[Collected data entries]
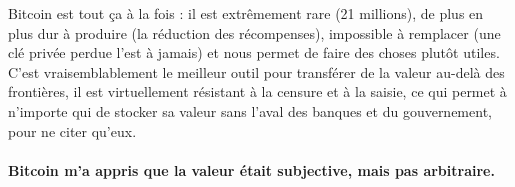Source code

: Bitcoin est tout ça à la fois : il est extrêmement rare (21 millions), de plus
en plus dur à produire (la réduction des récompenses), impossible à remplacer
(une clé privée perdue l'est à jamais) et nous permet de faire des choses plutôt
utiles. C'est vraisemblablement le meilleur outil pour transférer de la valeur
au-delà des frontières, il est virtuellement résistant à la censure et à la
saisie, ce qui permet à n'importe qui de stocker sa valeur sans l'aval des
banques et du gouvernement, pour ne citer qu'eux.

\paragraph{Bitcoin m'a appris que la valeur était subjective, mais pas
arbitraire.}

%
%
%
%
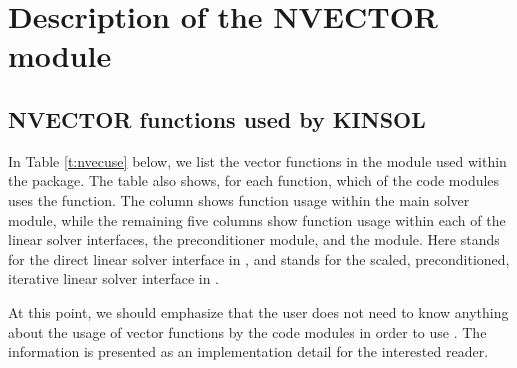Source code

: \chapter{Description of the NVECTOR module}\label{s:nvector}



\section{NVECTOR functions used by KINSOL}

In Table \ref{t:nvecuse} below, we list the vector functions in the 
{\nvector} module used within the {\kinsol} package.
The table also shows, for each function, which of the code modules uses
the function. The {\kinsol} column shows function usage within the main
solver module, while the remaining five columns show function
usage within each of the {\kinsol} linear solver interfaces, 
the {\kinbbdpre} preconditioner module, and the {\fkinsol} module.
Here {\kindls} stands for the direct linear solver interface in {\kinsol}, and
{\kinspils} stands for the scaled, preconditioned, iterative linear
solver interface in {\kinsol}.

At this point, we should emphasize that the {\kinsol} user does not need to know 
anything about the usage of vector functions by the {\kinsol} code modules in order 
to use {\kinsol}. The information is presented as an implementation detail for the 
interested reader.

ACTIVITY ::
The answer must be the lines from the one containing "detail for the" through the last line of the records, written out exactly; please include nothing more.

ANSWER ::
to use {\kinsol}. The information is presented as an implementation detail for the 
interested reader.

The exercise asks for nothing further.